## ICML 2008 Tutorials Schedule, Saturday 5 July

### Place: Main building, University of Helsinki, Fabianinkatu 33

There will be three tutorial slots, namely morning, early afternoon and late afternoon. Each slot will be 2 hours 30 mins long, including a 10 min comfort break.NB: Tutorials will only take place if a minimum of 20 participants have registered.

**Morning 9:00-11:30**

T1 Painless embeddings of distributions: the function space view

Alex Smola, Arthur Gretton, and Kenji Fukumizu (S13, 3rd floor)
[course webpage]

T2 Stochastic optimal control theory

Bert Kappen, Marc Toussaint (S5, 3rd floor)
[course
webpage]

T3 Dimensionality Reduction the Probabilistic Way

Neil Lawrence (S1, 2nd floor)
[course
webpage]

**Early afternoon 13:00-15:30**

T4 Graphical models and variational methods: Message-passing and relaxations

Martin Wainwright (S1, 2nd floor)
[course
webpage]

T5 Playing Machines: Machine Learning Applications in Computer Games

Ralf Herbrich, Thore Graepel (S5, 3rd floor)
[course
webpage]

T6 Beyond Convexity: Submodularity in Machine Learning

Andreas Krause, Carlos Guestrin (S13, 4th floor)
[course
webpage]

**Late Afternoon 16:00-18:30**

T7 Tutorial on Theory and Applications of Online Learning

Shai Shalev-Shwartz, Yoram Singer (S1, 2nd floor)
[course
webpage]

T8 Visual Object Recognition and Retrieval

Rob Fergus (S13, 3rd floor)
[course
webpage]

T9 Sparse Linear Models: Bayesian Inference and Experimental Design

Matthias Seeger (SH, 4th floor)
[course
webpage]

### Abstracts

**T1 Painless embeddings of distributions: the function space view**

Alex Smola, Arthur Gretton, and Kenji Fukumizu [course webpage]

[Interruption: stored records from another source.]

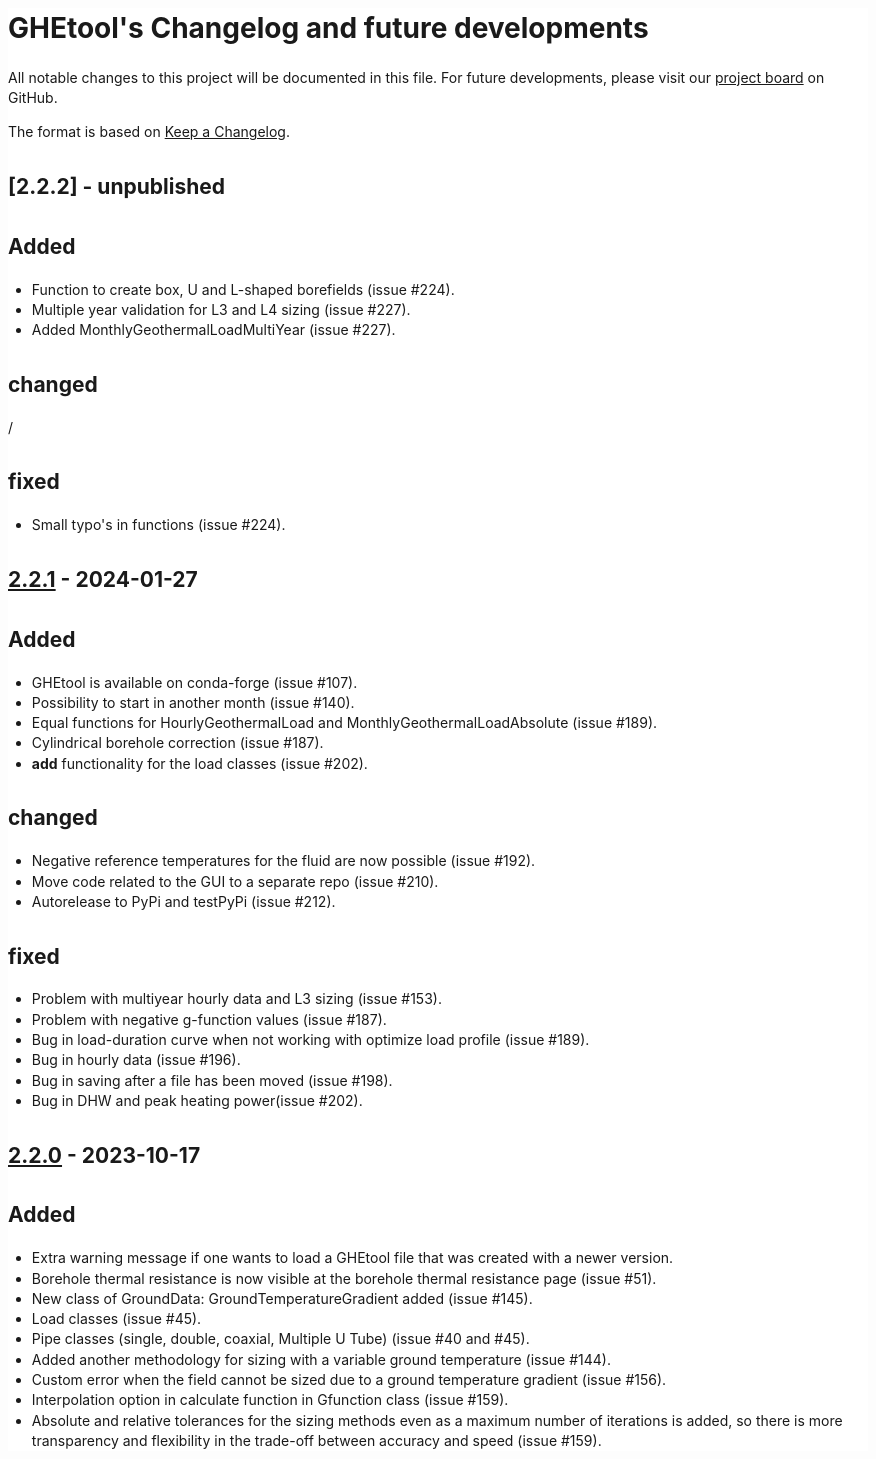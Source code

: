 # GHEtool's Changelog and future developments
All notable changes to this project will be documented in this file. For future developments, please visit our [project board](https://github.com/users/wouterpeere/projects/2) on GitHub.

The format is based on [Keep a Changelog](https://keepachangelog.com/en/1.0.0/).

## [2.2.2] - unpublished

## Added
- Function to create box, U and L-shaped borefields (issue #224).
- Multiple year validation for L3 and L4 sizing (issue #227).
- Added MonthlyGeothermalLoadMultiYear (issue #227).

## changed
/

## fixed
- Small typo's in functions (issue #224).


## [2.2.1] - 2024-01-27

## Added
- GHEtool is available on conda-forge (issue #107).
- Possibility to start in another month (issue #140).
- Equal functions for HourlyGeothermalLoad and MonthlyGeothermalLoadAbsolute (issue #189).
- Cylindrical borehole correction (issue #187).
- __add__ functionality for the load classes (issue #202).

## changed
- Negative reference temperatures for the fluid are now possible (issue #192).
- Move code related to the GUI to a separate repo (issue #210).
- Autorelease to PyPi and testPyPi (issue #212).

## fixed
- Problem with multiyear hourly data and L3 sizing (issue #153).
- Problem with negative g-function values (issue #187).
- Bug in load-duration curve when not working with optimize load profile (issue #189).
- Bug in hourly data (issue #196).
- Bug in saving after a file has been moved (issue #198).
- Bug in DHW and peak heating power(issue #202).

## [2.2.0] - 2023-10-17

## Added
- Extra warning message if one wants to load a GHEtool file that was created with a newer version.
- Borehole thermal resistance is now visible at the borehole thermal resistance page (issue #51).
- New class of GroundData: GroundTemperatureGradient added (issue #145).
- Load classes (issue #45).
- Pipe classes (single, double, coaxial, Multiple U Tube) (issue #40 and #45).
- Added another methodology for sizing with a variable ground temperature (issue #144).
- Custom error when the field cannot be sized due to a ground temperature gradient (issue #156).
- Interpolation option in calculate function in Gfunction class (issue #159).
- Absolute and relative tolerances for the sizing methods even as a maximum number of iterations is added, so there is more transparency and flexibility in the trade-off between accuracy and speed (issue #159).

[2.2.1]: https://github.com/wouterpeere/GHEtool/compare/v2.2.0...v2.2.1
[2.2.0]: https://github.com/wouterpeere/GHEtool/compare/v2.1.2...v2.2.0
[2.1.2]: https://github.com/wouterpeere/GHEtool/compare/v2.1.1...v2.1.2
[2.1.1]: https://github.com/wouterpeere/GHEtool/compare/v2.1.0...v2.1.1
[2.1.0]: https://github.com/wouterpeere/GHEtool/compare/v2.0.6...v2.1.0
[2.0.6]: https://github.com/wouterpeere/GHEtool/compare/v2.0.5...v2.0.6
[2.0.5]: https://github.com/wouterpeere/GHEtool/compare/v2.0.4...v2.0.5
[2.0.4]: https://github.com/wouterpeere/GHEtool/compare/v2.0.3...v2.0.4
[2.0.3]: https://github.com/wouterpeere/GHEtool/compare/v2.0.2...v2.0.3
[2.0.2]: https://github.com/wouterpeere/GHEtool/compare/v2.0.1...v2.0.2
[2.0.1]: https://github.com/wouterpeere/GHEtool/compare/v2.0.0...v2.0.1
[2.0.0]: https://github.com/wouterpeere/GHEtool/compare/v1.0.1...v2.0.0
[1.0.1]: https://github.com/wouterpeere/GHEtool/releases/tag/v1.0.1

In the early days of kernel machines research, the "kernel trick" was considered a useful way of constructing nonlinear algorithms from linear ones. More recently, however, it has become clear that a potentially more far reaching use of kernels is as a linear way of dealing with higher order statistics. For instance, in kernel independent component analysis, general nonlinear dependencies show up as linear correlations once they are computed in a suitable reproducing kernel Hilbert space. This tutorial provides an introduction to embeddings of probability distributions into reproducing kernel Hilbert spaces, as a way of painlessly dealing with high order statistics. We will cover both theoretical issues, such as conditions under which different probability distributions have unique mappings; as well as practical applications ranging from tests of distribution properties (homogeneity, independence, conditional independence) to density estimation to causal inference.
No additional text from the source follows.